[Start of Attachment]
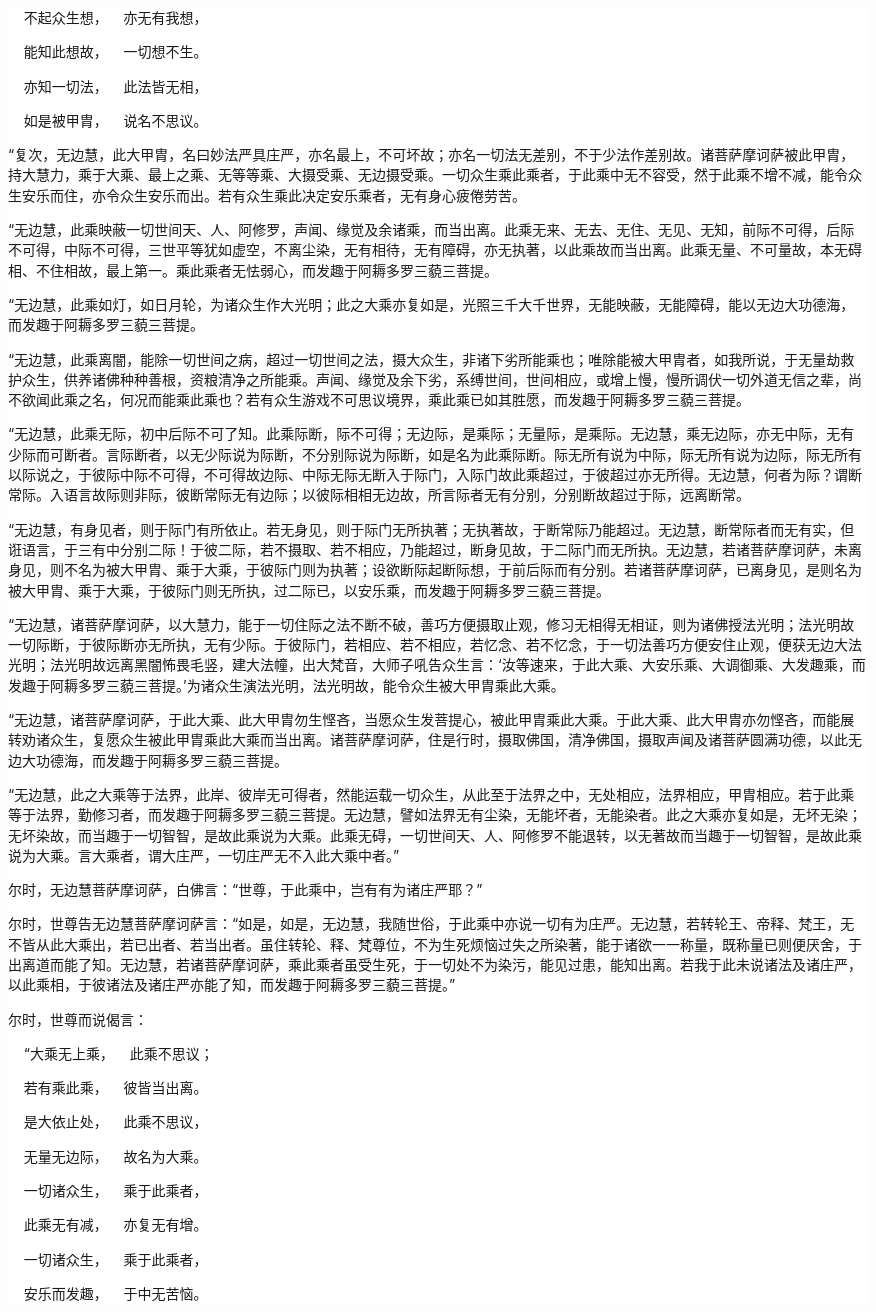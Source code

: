 &nbsp;&nbsp;&nbsp;&nbsp;不起众生想，&nbsp;&nbsp;&nbsp;&nbsp;亦无有我想，

&nbsp;&nbsp;&nbsp;&nbsp;能知此想故，&nbsp;&nbsp;&nbsp;&nbsp;一切想不生。

&nbsp;&nbsp;&nbsp;&nbsp;亦知一切法，&nbsp;&nbsp;&nbsp;&nbsp;此法皆无相，

&nbsp;&nbsp;&nbsp;&nbsp;如是被甲胄，&nbsp;&nbsp;&nbsp;&nbsp;说名不思议。

“复次，无边慧，此大甲胄，名曰妙法严具庄严，亦名最上，不可坏故；亦名一切法无差别，不于少法作差别故。诸菩萨摩诃萨被此甲胄，持大慧力，乘于大乘、最上之乘、无等等乘、大摄受乘、无边摄受乘。一切众生乘此乘者，于此乘中无不容受，然于此乘不增不减，能令众生安乐而住，亦令众生安乐而出。若有众生乘此决定安乐乘者，无有身心疲倦劳苦。

“无边慧，此乘映蔽一切世间天、人、阿修罗，声闻、缘觉及余诸乘，而当出离。此乘无来、无去、无住、无见、无知，前际不可得，后际不可得，中际不可得，三世平等犹如虚空，不离尘染，无有相待，无有障碍，亦无执著，以此乘故而当出离。此乘无量、不可量故，本无碍相、不住相故，最上第一。乘此乘者无怯弱心，而发趣于阿耨多罗三藐三菩提。

“无边慧，此乘如灯，如日月轮，为诸众生作大光明；此之大乘亦复如是，光照三千大千世界，无能映蔽，无能障碍，能以无边大功德海，而发趣于阿耨多罗三藐三菩提。

“无边慧，此乘离闇，能除一切世间之病，超过一切世间之法，摄大众生，非诸下劣所能乘也；唯除能被大甲胄者，如我所说，于无量劫救护众生，供养诸佛种种善根，资粮清净之所能乘。声闻、缘觉及余下劣，系缚世间，世间相应，或增上慢，慢所调伏一切外道无信之辈，尚不欲闻此乘之名，何况而能乘此乘也？若有众生游戏不可思议境界，乘此乘已如其胜愿，而发趣于阿耨多罗三藐三菩提。

“无边慧，此乘无际，初中后际不可了知。此乘际断，际不可得；无边际，是乘际；无量际，是乘际。无边慧，乘无边际，亦无中际，无有少际而可断者。言际断者，以无少际说为际断，不分别际说为际断，如是名为此乘际断。际无所有说为中际，际无所有说为边际，际无所有以际说之，于彼际中际不可得，不可得故边际、中际无际无断入于际门，入际门故此乘超过，于彼超过亦无所得。无边慧，何者为际？谓断常际。入语言故际则非际，彼断常际无有边际；以彼际相相无边故，所言际者无有分别，分别断故超过于际，远离断常。

“无边慧，有身见者，则于际门有所依止。若无身见，则于际门无所执著；无执著故，于断常际乃能超过。无边慧，断常际者而无有实，但诳语言，于三有中分别二际！于彼二际，若不摄取、若不相应，乃能超过，断身见故，于二际门而无所执。无边慧，若诸菩萨摩诃萨，未离身见，则不名为被大甲胄、乘于大乘，于彼际门则为执著；设欲断际起断际想，于前后际而有分别。若诸菩萨摩诃萨，已离身见，是则名为被大甲胄、乘于大乘，于彼际门则无所执，过二际已，以安乐乘，而发趣于阿耨多罗三藐三菩提。

“无边慧，诸菩萨摩诃萨，以大慧力，能于一切住际之法不断不破，善巧方便摄取止观，修习无相得无相证，则为诸佛授法光明；法光明故一切际断，于彼际断亦无所执，无有少际。于彼际门，若相应、若不相应，若忆念、若不忆念，于一切法善巧方便安住止观，便获无边大法光明；法光明故远离黑闇怖畏毛竖，建大法幢，出大梵音，大师子吼告众生言：‘汝等速来，于此大乘、大安乐乘、大调御乘、大发趣乘，而发趣于阿耨多罗三藐三菩提。’为诸众生演法光明，法光明故，能令众生被大甲胄乘此大乘。

“无边慧，诸菩萨摩诃萨，于此大乘、此大甲胄勿生悭吝，当愿众生发菩提心，被此甲胄乘此大乘。于此大乘、此大甲胄亦勿悭吝，而能展转劝诸众生，复愿众生被此甲胄乘此大乘而当出离。诸菩萨摩诃萨，住是行时，摄取佛国，清净佛国，摄取声闻及诸菩萨圆满功德，以此无边大功德海，而发趣于阿耨多罗三藐三菩提。

“无边慧，此之大乘等于法界，此岸、彼岸无可得者，然能运载一切众生，从此至于法界之中，无处相应，法界相应，甲胄相应。若于此乘等于法界，勤修习者，而发趣于阿耨多罗三藐三菩提。无边慧，譬如法界无有尘染，无能坏者，无能染者。此之大乘亦复如是，无坏无染；无坏染故，而当趣于一切智智，是故此乘说为大乘。此乘无碍，一切世间天、人、阿修罗不能退转，以无著故而当趣于一切智智，是故此乘说为大乘。言大乘者，谓大庄严，一切庄严无不入此大乘中者。”

尔时，无边慧菩萨摩诃萨，白佛言：“世尊，于此乘中，岂有有为诸庄严耶？”

尔时，世尊告无边慧菩萨摩诃萨言：“如是，如是，无边慧，我随世俗，于此乘中亦说一切有为庄严。无边慧，若转轮王、帝释、梵王，无不皆从此大乘出，若已出者、若当出者。虽住转轮、释、梵尊位，不为生死烦恼过失之所染著，能于诸欲一一称量，既称量已则便厌舍，于出离道而能了知。无边慧，若诸菩萨摩诃萨，乘此乘者虽受生死，于一切处不为染污，能见过患，能知出离。若我于此未说诸法及诸庄严，以此乘相，于彼诸法及诸庄严亦能了知，而发趣于阿耨多罗三藐三菩提。”

尔时，世尊而说偈言：

&nbsp;&nbsp;&nbsp;&nbsp;“大乘无上乘，&nbsp;&nbsp;&nbsp;&nbsp;此乘不思议；

&nbsp;&nbsp;&nbsp;&nbsp;若有乘此乘，&nbsp;&nbsp;&nbsp;&nbsp;彼皆当出离。

&nbsp;&nbsp;&nbsp;&nbsp;是大依止处，&nbsp;&nbsp;&nbsp;&nbsp;此乘不思议，

&nbsp;&nbsp;&nbsp;&nbsp;无量无边际，&nbsp;&nbsp;&nbsp;&nbsp;故名为大乘。

&nbsp;&nbsp;&nbsp;&nbsp;一切诸众生，&nbsp;&nbsp;&nbsp;&nbsp;乘于此乘者，

&nbsp;&nbsp;&nbsp;&nbsp;此乘无有减，&nbsp;&nbsp;&nbsp;&nbsp;亦复无有增。

&nbsp;&nbsp;&nbsp;&nbsp;一切诸众生，&nbsp;&nbsp;&nbsp;&nbsp;乘于此乘者，

&nbsp;&nbsp;&nbsp;&nbsp;安乐而发趣，&nbsp;&nbsp;&nbsp;&nbsp;于中无苦恼。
[End of Attachment]
Your task: Could you print the listing above exactly, without the pictures?

Output of the task:
Source code

: &nbsp;&nbsp;&nbsp;&nbsp;不起众生想，&nbsp;&nbsp;&nbsp;&nbsp;亦无有我想，

&nbsp;&nbsp;&nbsp;&nbsp;能知此想故，&nbsp;&nbsp;&nbsp;&nbsp;一切想不生。

&nbsp;&nbsp;&nbsp;&nbsp;亦知一切法，&nbsp;&nbsp;&nbsp;&nbsp;此法皆无相，

&nbsp;&nbsp;&nbsp;&nbsp;如是被甲胄，&nbsp;&nbsp;&nbsp;&nbsp;说名不思议。

“复次，无边慧，此大甲胄，名曰妙法严具庄严，亦名最上，不可坏故；亦名一切法无差别，不于少法作差别故。诸菩萨摩诃萨被此甲胄，持大慧力，乘于大乘、最上之乘、无等等乘、大摄受乘、无边摄受乘。一切众生乘此乘者，于此乘中无不容受，然于此乘不增不减，能令众生安乐而住，亦令众生安乐而出。若有众生乘此决定安乐乘者，无有身心疲倦劳苦。

“无边慧，此乘映蔽一切世间天、人、阿修罗，声闻、缘觉及余诸乘，而当出离。此乘无来、无去、无住、无见、无知，前际不可得，后际不可得，中际不可得，三世平等犹如虚空，不离尘染，无有相待，无有障碍，亦无执著，以此乘故而当出离。此乘无量、不可量故，本无碍相、不住相故，最上第一。乘此乘者无怯弱心，而发趣于阿耨多罗三藐三菩提。

“无边慧，此乘如灯，如日月轮，为诸众生作大光明；此之大乘亦复如是，光照三千大千世界，无能映蔽，无能障碍，能以无边大功德海，而发趣于阿耨多罗三藐三菩提。

“无边慧，此乘离闇，能除一切世间之病，超过一切世间之法，摄大众生，非诸下劣所能乘也；唯除能被大甲胄者，如我所说，于无量劫救护众生，供养诸佛种种善根，资粮清净之所能乘。声闻、缘觉及余下劣，系缚世间，世间相应，或增上慢，慢所调伏一切外道无信之辈，尚不欲闻此乘之名，何况而能乘此乘也？若有众生游戏不可思议境界，乘此乘已如其胜愿，而发趣于阿耨多罗三藐三菩提。

“无边慧，此乘无际，初中后际不可了知。此乘际断，际不可得；无边际，是乘际；无量际，是乘际。无边慧，乘无边际，亦无中际，无有少际而可断者。言际断者，以无少际说为际断，不分别际说为际断，如是名为此乘际断。际无所有说为中际，际无所有说为边际，际无所有以际说之，于彼际中际不可得，不可得故边际、中际无际无断入于际门，入际门故此乘超过，于彼超过亦无所得。无边慧，何者为际？谓断常际。入语言故际则非际，彼断常际无有边际；以彼际相相无边故，所言际者无有分别，分别断故超过于际，远离断常。

“无边慧，有身见者，则于际门有所依止。若无身见，则于际门无所执著；无执著故，于断常际乃能超过。无边慧，断常际者而无有实，但诳语言，于三有中分别二际！于彼二际，若不摄取、若不相应，乃能超过，断身见故，于二际门而无所执。无边慧，若诸菩萨摩诃萨，未离身见，则不名为被大甲胄、乘于大乘，于彼际门则为执著；设欲断际起断际想，于前后际而有分别。若诸菩萨摩诃萨，已离身见，是则名为被大甲胄、乘于大乘，于彼际门则无所执，过二际已，以安乐乘，而发趣于阿耨多罗三藐三菩提。

“无边慧，诸菩萨摩诃萨，以大慧力，能于一切住际之法不断不破，善巧方便摄取止观，修习无相得无相证，则为诸佛授法光明；法光明故一切际断，于彼际断亦无所执，无有少际。于彼际门，若相应、若不相应，若忆念、若不忆念，于一切法善巧方便安住止观，便获无边大法光明；法光明故远离黑闇怖畏毛竖，建大法幢，出大梵音，大师子吼告众生言：‘汝等速来，于此大乘、大安乐乘、大调御乘、大发趣乘，而发趣于阿耨多罗三藐三菩提。’为诸众生演法光明，法光明故，能令众生被大甲胄乘此大乘。

“无边慧，诸菩萨摩诃萨，于此大乘、此大甲胄勿生悭吝，当愿众生发菩提心，被此甲胄乘此大乘。于此大乘、此大甲胄亦勿悭吝，而能展转劝诸众生，复愿众生被此甲胄乘此大乘而当出离。诸菩萨摩诃萨，住是行时，摄取佛国，清净佛国，摄取声闻及诸菩萨圆满功德，以此无边大功德海，而发趣于阿耨多罗三藐三菩提。

“无边慧，此之大乘等于法界，此岸、彼岸无可得者，然能运载一切众生，从此至于法界之中，无处相应，法界相应，甲胄相应。若于此乘等于法界，勤修习者，而发趣于阿耨多罗三藐三菩提。无边慧，譬如法界无有尘染，无能坏者，无能染者。此之大乘亦复如是，无坏无染；无坏染故，而当趣于一切智智，是故此乘说为大乘。此乘无碍，一切世间天、人、阿修罗不能退转，以无著故而当趣于一切智智，是故此乘说为大乘。言大乘者，谓大庄严，一切庄严无不入此大乘中者。”

尔时，无边慧菩萨摩诃萨，白佛言：“世尊，于此乘中，岂有有为诸庄严耶？”

尔时，世尊告无边慧菩萨摩诃萨言：“如是，如是，无边慧，我随世俗，于此乘中亦说一切有为庄严。无边慧，若转轮王、帝释、梵王，无不皆从此大乘出，若已出者、若当出者。虽住转轮、释、梵尊位，不为生死烦恼过失之所染著，能于诸欲一一称量，既称量已则便厌舍，于出离道而能了知。无边慧，若诸菩萨摩诃萨，乘此乘者虽受生死，于一切处不为染污，能见过患，能知出离。若我于此未说诸法及诸庄严，以此乘相，于彼诸法及诸庄严亦能了知，而发趣于阿耨多罗三藐三菩提。”

尔时，世尊而说偈言：

&nbsp;&nbsp;&nbsp;&nbsp;“大乘无上乘，&nbsp;&nbsp;&nbsp;&nbsp;此乘不思议；

&nbsp;&nbsp;&nbsp;&nbsp;若有乘此乘，&nbsp;&nbsp;&nbsp;&nbsp;彼皆当出离。

&nbsp;&nbsp;&nbsp;&nbsp;是大依止处，&nbsp;&nbsp;&nbsp;&nbsp;此乘不思议，

&nbsp;&nbsp;&nbsp;&nbsp;无量无边际，&nbsp;&nbsp;&nbsp;&nbsp;故名为大乘。

&nbsp;&nbsp;&nbsp;&nbsp;一切诸众生，&nbsp;&nbsp;&nbsp;&nbsp;乘于此乘者，

&nbsp;&nbsp;&nbsp;&nbsp;此乘无有减，&nbsp;&nbsp;&nbsp;&nbsp;亦复无有增。

&nbsp;&nbsp;&nbsp;&nbsp;一切诸众生，&nbsp;&nbsp;&nbsp;&nbsp;乘于此乘者，

&nbsp;&nbsp;&nbsp;&nbsp;安乐而发趣，&nbsp;&nbsp;&nbsp;&nbsp;于中无苦恼。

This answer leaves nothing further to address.